映画「宮本から君へ」(真利子哲也監督)の製作会社スターサンズが、助成金交付内定後に下された不交付決定の行政処分の取り消しを求めて、文化庁所管の独立行政法人「日本芸術文化振興会」(芸文振)を訴えた裁判の第1回口頭弁論が25日、東京地裁で開かれた。原告側は意見陳述を行い、被告側は代理人が欠席した。

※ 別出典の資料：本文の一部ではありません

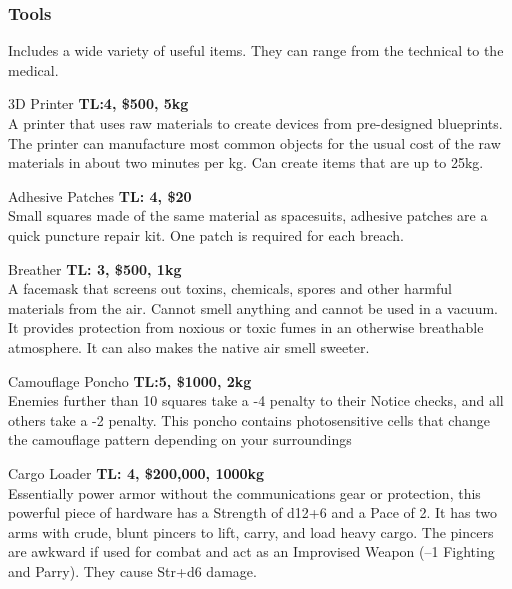 \subsubsection{Tools}

Includes a wide variety of useful items. They can range from the technical to the medical.

\begin{genericsection}{3D Printer}
\textbf{TL:4, \$500, 5kg}\\
A printer that uses raw materials to create devices from pre-designed blueprints. The printer can manufacture most common objects for the usual cost of the raw materials in about two minutes per kg. Can create items that are up to 25kg.
\end{genericsection}

\begin{genericsection}{Adhesive Patches}
\textbf{TL: 4, \$20}\\
Small squares made of the same material as spacesuits, adhesive patches are a quick puncture repair kit. One patch is required for each breach.
\end{genericsection}

\begin{genericsection}{Breather}
\textbf{TL: 3, \$500, 1kg}\\
A facemask that screens out toxins, chemicals, spores and other harmful materials from the air. Cannot smell anything and cannot be used in a vacuum.	It provides protection from noxious or toxic fumes in an otherwise breathable atmosphere. It can also makes the native air smell sweeter.
\end{genericsection}

\begin{genericsection}{Camouflage Poncho}
\textbf{TL:5, \$1000, 2kg}\\
Enemies further than 10 squares take a -4 penalty to their Notice checks, and all others take a -2 penalty. This poncho contains photosensitive cells that change the camouflage pattern depending on your surroundings
\end{genericsection}

\begin{genericsection}{Cargo Loader}
\textbf{TL: 4, \$200,000, 1000kg}\\
Essentially power armor without the communications gear or protection, this powerful piece of hardware has a Strength of d12+6 and a Pace of 2. It has two arms with crude, blunt pincers to lift, carry, and load heavy cargo. The pincers are awkward if used for combat and act as an Improvised Weapon (–1 Fighting and Parry). They cause Str+d6 damage.
\end{genericsection}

第1回口頭弁論後、原告側は会見を開いた。スターサンズの河村光庸エグゼクティブプロデューサーは、今回の裁判を「映画における表現の自由に関する、日本で初めての訴訟だと思う」と位置付けた。その上で「憲法は多くの官僚、政治家を規制し、制約するものであって、決して国民を制約するものではなく、そういう憲法に対して、あまりにも多くの人々が遠い存在になっている。文化、映画の問題を持って、引き寄せていく大切な裁判、この問題を持って、憲法という問題に食い込んでいくという裁判ではないか」と訴えた。

「宮本から君へ」は、90年に漫画誌「モーニング」で連載された新井英樹氏の漫画が原作。文具メーカー「マルキタ」の営業マン宮本浩の愚直なまでの生きざまを描き、池松壮亮主演で18年にテレビ東京系で連続ドラマ化(全12話)され、ドラマを経て映画化され、19年9月27日に公開された。

映画は19年3月12日に本編が完成したが、同日に出演者のピエール瀧がコカインを使用したとして麻薬取締法違反容疑で逮捕された。製作側には、同29日に芸文振から助成金交付内定の通知が送られていたが、同4月24日の試写後、芸文振関係者から瀧の出演シーンの編集ないし再撮の予定を問われ、製作側はその意思がないと返答した。

19年6月18日に、瀧が懲役1年6月、執行猶予3年の有罪判決を言い渡されると、同28日に芸文振から製作側に不交付決定が口答で伝えられた。そして、同7月10日付で「公益性の観点から適当ではないため」との理由で不交付決定通知書が送られた。瀧は「宮本から君へ」で、宮本の前に立ちはだかる真淵拓馬(一ノ瀬ワタル)の父、敬三を演じているが、瀧の出演シーンは本編129分中11分で出演率は9%に満たない。

原告側は意見陳述の中で、「公益性の観点から適当ではないため」との理由による芸文振の不交付決定を、行政裁量の逸脱、乱用だと主張。その上で公文書の改ざん、検事の定年延長、自衛隊法に基づかない自衛隊の派遣など、昨今、政府に対する批判が集中した事案を列挙し「立憲主義のみならず、法治主義を問う訴訟。日本が法治国家として踏みとどまることを裁判所に問う裁判」と訴えた。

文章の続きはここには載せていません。